WHAT YOU HAVE TO DO: The answer should hold exactly the lines of the entries below from the one containing "1. Active NodeJS" through the last line, both included.

TASK DATA:
*****

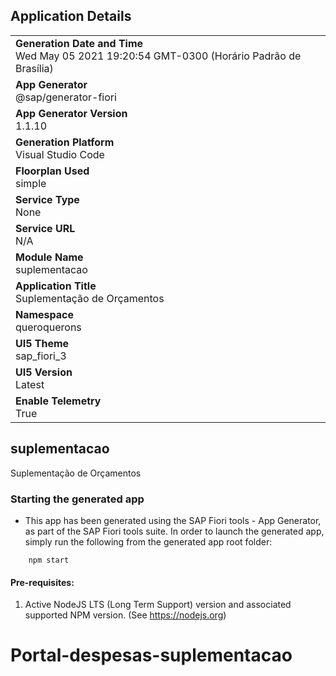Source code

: ## Application Details
|               |
| ------------- |
|**Generation Date and Time**<br>Wed May 05 2021 19:20:54 GMT-0300 (Horário Padrão de Brasília)|
|**App Generator**<br>@sap/generator-fiori|
|**App Generator Version**<br>1.1.10|
|**Generation Platform**<br>Visual Studio Code|
|**Floorplan Used**<br>simple|
|**Service Type**<br>None|
|**Service URL**<br>N/A
|**Module Name**<br>suplementacao|
|**Application Title**<br>Suplementação de Orçamentos|
|**Namespace**<br>queroquerons|
|**UI5 Theme**<br>sap_fiori_3|
|**UI5 Version**<br>Latest|
|**Enable Telemetry**<br>True|

## suplementacao

Suplementação de Orçamentos

### Starting the generated app

-   This app has been generated using the SAP Fiori tools - App Generator, as part of the SAP Fiori tools suite.  In order to launch the generated app, simply run the following from the generated app root folder:

```
    npm start
```


#### Pre-requisites:

1. Active NodeJS LTS (Long Term Support) version and associated supported NPM version.  (See https://nodejs.org)


# Portal-despesas-suplementacao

*****

TASK OUTPUT:
1. Active NodeJS LTS (Long Term Support) version and associated supported NPM version.  (See https://nodejs.org)


# Portal-despesas-suplementacao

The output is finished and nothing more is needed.